There probably is no other Pennsylvania beer that achieved the kind of cult status that Rolling Rock did in those 7 oz. returnable “Little Nips” in the painted label bottles. The number 33 developed mythic proportions, and the meaning was endlessly debated by devotes and detractors alike. I recall one rathskeller bar in State College where it was de rigueur for tables to be served those little bottles by the case.

 When I first visited the brewery in August of 1980 they were on strike, but a guy named “Mike” who had been brought in to help mediate said he’d show us around. I was a little reluctant to cross the picket line, which consisted of brewery workers sitting in lawn chairs, but they said it was all right “as long as you’re not going in there to brew beer!” Mike extolled the virtues of the brand explaining it was known as “The Coors of the East.” This, at a time when the Rocky Mountain brew was unavailable in Pennsylvania and had developed quite a mystique.

 As we entered the brew house the brewmaster put down his newspaper and told us to have a look around. This was the first brewery in Pennsylvania I’d seen with a stainless steel kettle! Everything seemed modern and very impressive, and Mike even took us into the cellars where we saw the venerable “Glass-Lined Tanks of Old Latrobe.”

 One of the remarkable things was that the brewery only made one product; Rolling Rock. And when they came out with Rolling Rock Light in 1982 I remember thinking, “how could they make it any lighter?” Owned by the Tito family, who introduced the Rolling Rock brand in 1939, it was one of nine breweries left in Pennsylvania, a state that once had more breweries than anywhere else in the nation. In 1987 they sold out to LaBatt Breweries which continued operating the plant, but somehow we all knew Rolling Rock would never be the same. After all, LaBatt’s was Canada’s largest brewer and had been producing Budweiser for the Canadian market since 1980. In 1995 LaBatt’s was purchased by the huge international cartel InBev.

 The plain sad truth in all this is that had LaBatt’s not bought Latrobe Brewing Co. the brewery may have gone out of business twenty years ago. The fact that Canada’s largest brewer took the reins probably did more to bolster the company and make it successful than anything else. But as the global economic aspects of manufacturing and marketing become ever more complex, economies of scale become ever larger. As someone who has studied what happened to Pennsylvania breweries after the repeal of prohibition, I find it mind boggling to see the exponential rise in the magnitude and speed of the market forces shaping the industry.

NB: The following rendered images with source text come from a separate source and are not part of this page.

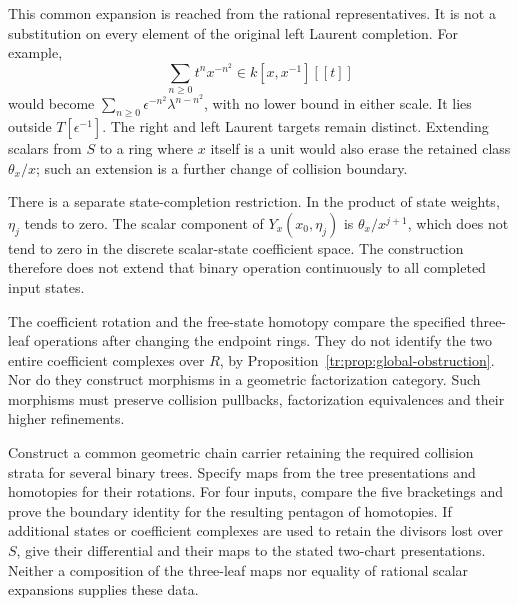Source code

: This common expansion is reached from the rational representatives.
It is not a substitution on every element of the original left
Laurent completion.  For example,
\[
 \sum_{n\ge0}t^n x^{-n^2}
 \in k[x,x^{-1}][[t]]
\]
would become
\(\sum_{n\ge0}\epsilon^{-n^2}\lambda^{n-n^2}\),
with no lower bound in either scale.  It lies outside
\(T[\epsilon^{-1}]\).  The right and left Laurent targets
remain distinct.  Extending scalars from \(S\) to a ring
where \(x\) itself is a unit would also erase the retained
class \(\theta_x/x\); such an extension is a further change
of collision boundary.

There is a separate state-completion restriction.  In the product
of state weights, \(\eta_j\) tends to zero.  The scalar
component of \(Y_x(x_0,\eta_j)\) is
\(\theta_x/x^{j+1}\), which does not tend to zero in the
discrete scalar-state coefficient space.  The construction therefore
does not extend that binary operation continuously to all completed
input states.

The coefficient rotation and the free-state homotopy compare the
specified three-leaf operations after changing the endpoint rings.
They do not identify the two entire coefficient complexes over
\(R\), by Proposition~\ref{tr:prop:global-obstruction}.
Nor do they construct morphisms in a geometric factorization
category.  Such morphisms must preserve collision pullbacks,
factorization equivalences and their higher refinements.

\begin{problem}
Construct a common geometric chain carrier retaining the required
collision strata for several binary trees.  Specify maps from the
tree presentations and homotopies for their rotations.  For four
inputs, compare the five bracketings and prove the boundary identity
for the resulting pentagon of homotopies.  If additional states or
coefficient complexes are used to retain the divisors lost over
\(S\), give their differential and their maps to the stated
two-chart presentations.  Neither a composition of the three-leaf
maps nor equality of rational scalar expansions supplies these data.
\end{problem}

When I heard that A-B was purchasing the Rolling Rock brands, a number of things came to mind. The first was, that the nation’s largest brewer was employing the same strategy Schmidt’s did when it bought up failing regional brands like Duquesne, Erie, Reading Ortlieb and Rheingold thirty years ago in order to increase market share. Secondly, after I read the price paid for the Rolling Rock brands, I read where A-B spent about half that much just to be the official beer sponsor of the World Cup! And lastly, will all this really make any difference in the beer and who consumes it?

 Of course, this leads us back to the people who will be most affected by the sale; the 180 union and 70 non-union workers employed by Latrobe, as well as distributors of the Rolling Rock brand and its many loyal drinkers.. There’s talk of boycotting Rolling Rock, and who can blame people whose livelihoods are jeopardized. When the sale was first announced there was a scramble to find a company big enough to buy the brewery and keep the jobs in town. U.S. Rep. John Murtha stepped in to try and broker a deal with Pittsburgh Brewing Co. but that company is having enough trouble staying afloat. The few people I talked to were pessimistic, the brewery was just too big (it has a capacity of 1.2 million barrels per year) and there was no company in a position to buy it. If only Yuengling hadn’t just bought a brewery in Florida and built one in Pennsylvania! They would have been the most likely candidate had this happened a few years earlier. I was heartened when a friend from California told me Sierra Nevada was taking a look at the site as a possible east coast manufacturing location, but that didn’t pan out.

 The latest news has been that the City Brewery in LaCrosse, Wisconsin, has shown an interest. I truly hope for the people in Latrobe that something happens to keep the brewery open. I’ve heard that A-B purchased the name Latrobe Brewing Co., so “City Brewery” could be a perfect fit.